A complete Greek pension forecast adds four income streams: EFKA main pension (based on insurance years and earnings), ETEAEP supplementary pension (based on notional accounts), private pension plan monthly payouts (from third-pillar contracts), and investment portfolio withdrawals (at the safe withdrawal rate). Together these determine whether your retirement income meets your lifestyle needs.

Example calculation

EFKA: 850 EUR/month. ETEAEP: 120 EUR/month. Private pension: 150 EUR/month. Portfolio 150,000 EUR at 4% SWR: 6,000/year = 500 EUR/month. Total: 1,620 EUR/month. On a pre-retirement salary of 2,500 EUR, the replacement rate is 65%. With the EFKA pension alone: 34%. Private savings add 31 percentage points of replacement.

Tips and considerations

Run this forecast 10 to 15 years before your expected retirement to identify any shortfall early. A gap between your target replacement rate (typically 70% to 80%) and the projected figure is best closed by increasing private savings now. Review every 3 to 5 years as career and income changes affect your EFKA entitlement.

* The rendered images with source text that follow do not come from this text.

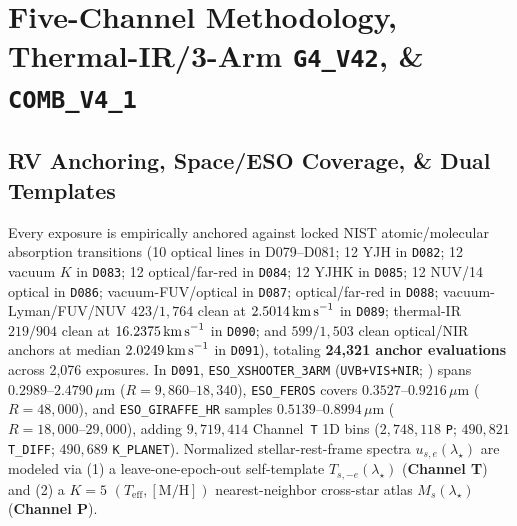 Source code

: \documentclass[twocolumn,10pt]{article}
\begin{document}
\section{Five-Channel Methodology, Thermal-IR/3-Arm \texttt{G4\_V42}, \& \texttt{COMB\_V4\_1}}
\subsection{RV Anchoring, Space/ESO Coverage, \& Dual Templates}
Every exposure is empirically anchored against locked NIST atomic/molecular absorption transitions (10 optical lines in D079--D081; 12 YJH in \texttt{D082}; 12 vacuum $K$ in \texttt{D083}; 12 optical/far-red in \texttt{D084}; 12 YJHK in \texttt{D085}; 12 NUV/14 optical in \texttt{D086}; vacuum-FUV/optical in \texttt{D087}; optical/far-red in \texttt{D088}; vacuum-Lyman/FUV/NUV $423/1{,}764$ clean at $2.5014\,\text{km\,s}^{-1}$ in \texttt{D089}; thermal-IR $219/904$ clean at $16.2375\,\text{km\,s}^{-1}$ in \texttt{D090}; and $599/1{,}503$ clean optical/NIR anchors at median $2.0249\,\text{km\,s}^{-1}$ in \texttt{D091}), totaling \textbf{24,321 anchor evaluations} across 2,076 exposures. In \texttt{D091}, \texttt{ESO\_XSHOOTER\_3ARM} (\texttt{UVB+VIS+NIR}; \cite{Vernet2011}) spans $0.2989\text{--}2.4790\,\mu\text{m}$ ($R=9{,}860\text{--}18{,}340$), \texttt{ESO\_FEROS} \cite{Kaufer1999} covers $0.3527\text{--}0.9216\,\mu\text{m}$ ($R=48{,}000$), and \texttt{ESO\_GIRAFFE\_HR} \cite{Pasquini2002} samples $0.5139\text{--}0.8994\,\mu\text{m}$ ($R=18{,}000\text{--}29{,}000$), adding $9{,}719{,}414$ Channel~\texttt{T} 1D bins ($2{,}748{,}118$ \texttt{P}; $490{,}821$ \texttt{T\_DIFF}; $490{,}689$ \texttt{K\_PLANET}). Normalized stellar-rest-frame spectra $u_{s,e}(\lambda_{\star})$ are modeled via (1) a leave-one-epoch-out self-template $T_{s,-e}(\lambda_{\star})$ (\textbf{Channel T}) and (2) a $K=5$ $(T_{\mathrm{eff}}, [\mathrm{M/H}])$ nearest-neighbor cross-star atlas $M_s(\lambda_{\star})$ (\textbf{Channel P}).
\end{document}
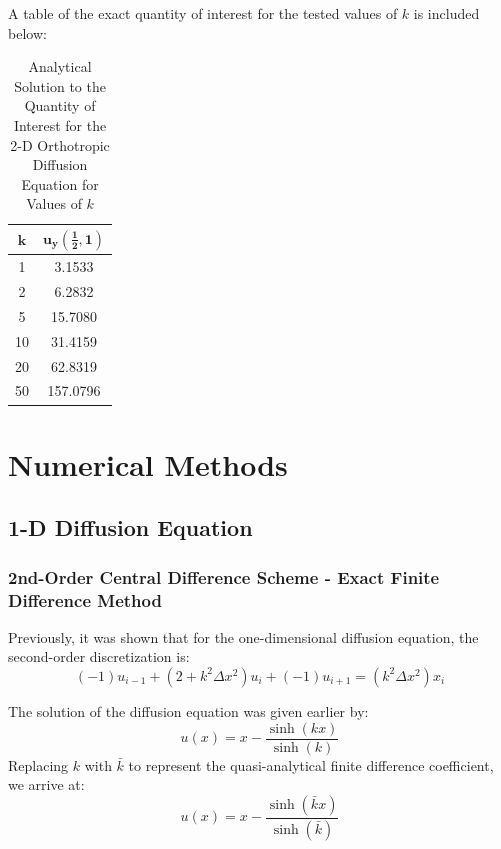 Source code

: \documentclass[10pt]{article}		%
\numberwithin{equation}{section}
\begin{document}
A table of the exact quantity of interest for the tested values of $k$ is included below:
\begin{table}[H]
	\caption{Analytical Solution to the Quantity of Interest for the 2-D Orthotropic Diffusion Equation for Values of $k$}
	\begin{tabular}{|c|c|}
		\hline 
		$\mathbf{k}$ & $\mathbf{u_y(\tfrac{1}{2}, 1)}$ \\ 
		\hline 
		1 & 3.1533 \\ 
		\hline 
		2 & 6.2832 \\ 
		\hline 
		5 & 15.7080 \\ 
		\hline 
		10 & 31.4159 \\ 
		\hline 
		20 & 62.8319 \\ 
		\hline 
		50 & 157.0796 \\ 
		\hline 
	\end{tabular}
\end{table} 

\newpage

\section{Numerical Methods}

\subsection{1-D Diffusion Equation}

\subsubsection{2nd-Order Central Difference Scheme - Exact Finite Difference Method}

Previously, it was shown that for the one-dimensional diffusion equation, the second-order discretization is:
\begin{equation}
\left(-1\right) u_{i-1} + \left(2 + k^2\Delta x^2\right) u_{i} + \left(-1\right) u_{i+1} = \left(k^2\Delta x^2 \right)x_i
\end{equation}

The solution of the diffusion equation was given earlier by:
\begin{equation}
u(x) = x - \frac{\sinh(kx)}{\sinh(k)}
\end{equation}
Replacing $k$ with $\bar{k}$ to represent the quasi-analytical finite difference coefficient, we arrive at:
\begin{equation}
u(x) = x - \frac{\sinh(\bar{k}x)}{\sinh(\bar{k})}
\end{equation}
\end{document}

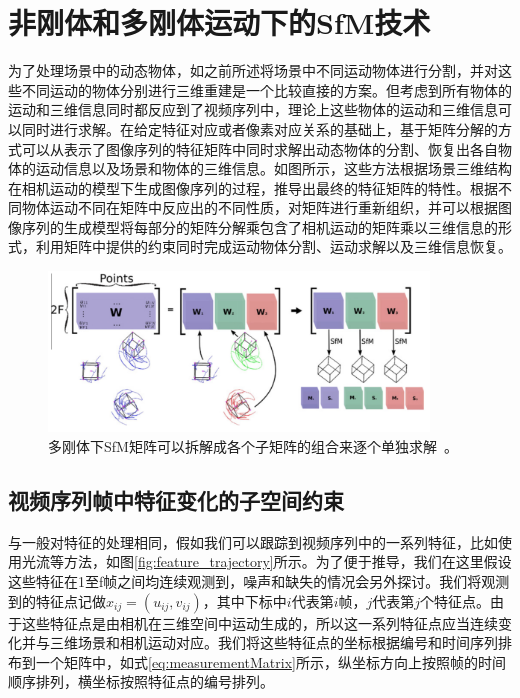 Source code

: \section{非刚体和多刚体运动下的SfM技术}
\label{sec:non-rigid_SfM}
为了处理场景中的动态物体，如之前所述将场景中不同运动物体进行分割，并对这些不同运动的物体分别进行三维重建是一个比较直接的方案。但考虑到所有物体的运动和三维信息同时都反应到了视频序列中，理论上这些物体的运动和三维信息可以同时进行求解\cite{Tomasi1992Shape}。在给定特征对应或者像素对应关系的基础上，基于矩阵分解的方式可以从表示了图像序列的特征矩阵中同时求解出动态物体的分割、恢复出各自物体的运动信息以及场景和物体的三维信息。如图\cite{zappella2013joint}所示，这些方法根据场景三维结构在相机运动的模型下生成图像序列的过程，推导出最终的特征矩阵的特性。根据不同物体运动不同在矩阵中反应出的不同性质，对矩阵进行重新组织，并可以根据图像序列的生成模型将每部分的矩阵分解乘包含了相机运动的矩阵乘以三维信息的形式，利用矩阵中提供的约束同时完成运动物体分割、运动求解以及三维信息恢复。

\begin{figure}[thbp]
	\centering
	\includegraphics[width=0.9\textwidth]{figs/1-3/matrix.jpeg}
	\caption{多刚体下SfM矩阵可以拆解成各个子矩阵的组合来逐个单独求解~\cite{fox1999}。}
	\label{fig:rhino}
\end{figure}

\subsection{视频序列帧中特征变化的子空间约束}\label{subsec:subspace}
与一般对特征的处理相同，假如我们可以跟踪到视频序列中的一系列特征，比如使用光流等方法\cite{Fanani2016Keypoint}，如图\ref{fig:feature_trajectory}所示。为了便于推导，我们在这里假设这些特征在1至f帧之间均连续观测到，噪声和缺失的情况会另外探讨。我们将观测到的特征点记做$x_{ij}=(u_{ij},v_{ij})$，其中下标中$i$代表第$i$帧，$j$代表第$j$个特征点。由于这些特征点是由相机在三维空间中运动生成的，所以这一系列特征点应当连续变化并与三维场景和相机运动对应。我们将这些特征点的坐标根据编号和时间序列排布到一个矩阵中，如式\eqref{eq:measurementMatrix}所示，纵坐标方向上按照帧的时间顺序排列，横坐标按照特征点的编号排列。

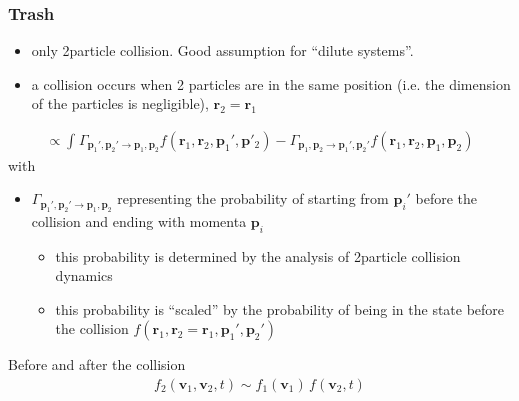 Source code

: \documentclass[letterpaper,10pt,english]{jupyterBook}
\begin{document}
\subsubsection*{Trash}
\begin{itemize}
\item {} 
\sphinxAtStartPar
only 2\sphinxhyphen{}particle collision. Good assumption for “dilute systems”.

\item {} 
\sphinxAtStartPar
a collision occurs when 2 particles are in the same position (i.e. the dimension of the particles is negligible), \(\mathbf{r}_2 = \mathbf{r}_1\)

\end{itemize}
\begin{equation*}
\begin{split}\propto \int_{} \Gamma_{\mathbf{p}_1',\mathbf{p}_2' \rightarrow \mathbf{p}_1, \mathbf{p}_2} f(\mathbf{r}_1, \mathbf{r}_2, \mathbf{p}_1', \mathbf{p}'_2) - \Gamma_{\mathbf{p}_1 ,\mathbf{p}_2  \rightarrow \mathbf{p}_1', \mathbf{p}_2'} f(\mathbf{r}_1, \mathbf{r}_2, \mathbf{p}_1, \mathbf{p}_2)\end{split}
\end{equation*}
\sphinxAtStartPar
with
\begin{itemize}
\item {} 
\sphinxAtStartPar
\(\Gamma_{\mathbf{p}_1', \mathbf{p}_2' \rightarrow \mathbf{p}_1, \mathbf{p}_2}\) representing the probability of starting from \(\mathbf{p}_i'\) before the collision and ending with momenta \(\mathbf{p}_i\)
\begin{itemize}
\item {} 
\sphinxAtStartPar
this probability is determined by the analysis of 2\sphinxhyphen{}particle collision dynamics

\item {} 
\sphinxAtStartPar
this probability is “scaled” by the probability of being in the state before the collision \(f(\mathbf{r}_1, \mathbf{r}_2 = \mathbf{r}_1, \mathbf{p}_1', \mathbf{p}_2')\)

\end{itemize}

\end{itemize}

\sphinxAtStartPar
{} Before and after the collision
\begin{equation*}
\begin{split}f_2(\mathbf{v}_1, \mathbf{v}_2, t) \sim f_1(\mathbf{v}_1) \, f(\mathbf{v}_2,t)\end{split}
\end{equation*}
\end{document}
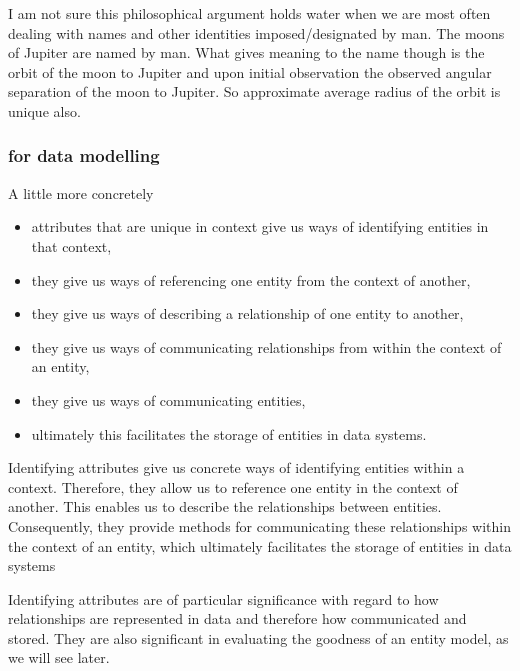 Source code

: \mynote 
I am not sure this philosophical argument holds water when we are most often dealing with names and other identities imposed/designated by man. The moons of Jupiter are named by man. What gives meaning to the name though is the orbit of the moon to Jupiter and upon initial observation the observed angular separation of the moon to Jupiter. So approximate average radius of the orbit is unique also. 

\subsubsection{for data modelling}
\mynote A little more concretely 
\begin{itemize}
\item attributes that are unique in context give us ways of identifying entities in that context, 
\item they give us ways of referencing one entity from the context of another, 
\item they give us ways of describing a relationship of one entity to another,
\item they give us ways of communicating relationships from within the context of an entity,
\item they give us ways of communicating entities, 
\item ultimately this facilitates the storage of entities in data systems. 
\end{itemize}

\mynote
Identifying attributes give us concrete ways of identifying entities within a context. Therefore, they allow us to reference one entity in the context of another. This enables us to describe the relationships between entities. Consequently, they provide methods for communicating these relationships within the context of an entity, which ultimately facilitates the storage of entities in data systems

\mynote Identifying attributes are of particular significance with regard to 
 how relationships are represented in data and therefore how communicated and stored.
They are also significant in evaluating the goodness of an entity model, as we will see later.
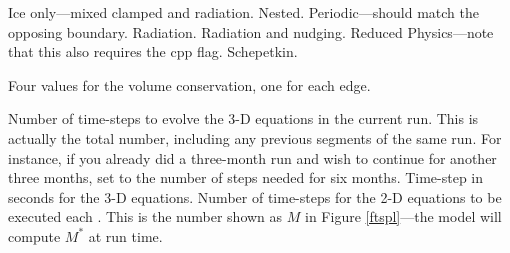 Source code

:\begin{klist}
\begin{klist}
\begin{klist}
              Ice only---mixed clamped and radiation.
              Nested.
              Periodic---should match the opposing
boundary.
              Radiation.
           Radiation and nudging.
              Reduced Physics---note that this also
requires the  cpp flag.
              Schepetkin.
         \end{klist}
        Four values for the volume conservation, one
for each edge.
     \end{klist}
    \mbox{}
     \begin{klist}
           Number of time-steps to evolve the 3-D
       equations in the current run.  This is actually the total
     number, including any previous segments of the same run.  For
     instance, if you already did a three-month run and wish to
     continue for another three months, set  to the
     number of steps needed for six months.
               Time-step in seconds for the 3-D equations.
          Number of time-steps for the 2-D equations
     to be executed each . This is the number shown as $M$
     in Figure \ref{ftspl}---the model will compute $M^\ast$ at run
     time.
     \end{klist}
    \mbox{}


\end{klist}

Frequently asked questions

What is the typical replacement rate for a Greek worker retiring at 67?
The replacement rate is the ratio of retirement income to pre-retirement employment income. For a Greek worker with 35 years of contributions at the average wage, the EFKA main pension provides roughly 50% to 60% of their pre-retirement salary. Adding the ETEAEP supplementary pension increases this to perhaps 55% to 65%. Workers who also have private pension savings or an investment portfolio can reach 70% to 85% replacement rates. The EU target for adequate pensions is 70% net replacement. Greece's state pension system alone falls slightly below this for average earners, making private savings important.
How are pension incomes taxed together in Greece?
All pension income (EFKA, ETEAEP, and private pension annuities) is aggregated and taxed under the same 5-bracket progressive income tax system as employment income (9% to 44%). The resident tax credit of up to 777 EUR applies. A healthcare contribution of 6% is also withheld from pension income by EFKA. Private pension annuity payments from authorised Greek insurers are added to the pension total and taxed at the same rates. Investment portfolio withdrawals (by selling ETF units or receiving dividends) are taxed at their own flat rates (15% CGT, 5% dividends) separately from pension income.
When does ETEAEP supplementary pension start and how is it paid?
The ETEAEP supplementary pension is typically paid from the same date as the EFKA main pension (age 62 or 67 depending on eligibility). It is paid monthly alongside the EFKA main pension, usually to the same bank account. The ETEAEP notional account balance accumulated during your working life is converted into a monthly annuity using an actuarial divisor set by ETEAEP. You cannot take the ETEAEP supplementary pension as a lump sum; it is always paid as a monthly income.
Can I receive both a Greek EFKA pension and a foreign pension?
Yes, Greek residents can receive both EFKA and a foreign pension (for example from a former job in Germany, the UK, or another EU country). EU Regulation 883/2004 coordinates social security rights across EU member states, allowing pension rights accumulated in different countries to be totalled for eligibility purposes. Each country pays its proportional share of the pension. Foreign pensions received by Greek residents are declared on Form E1 and taxed in Greece (with a credit for any foreign tax withheld). The 7% flat tax regime for qualifying foreign retirees (Article 5A) is an option worth exploring if the foreign pension is substantial.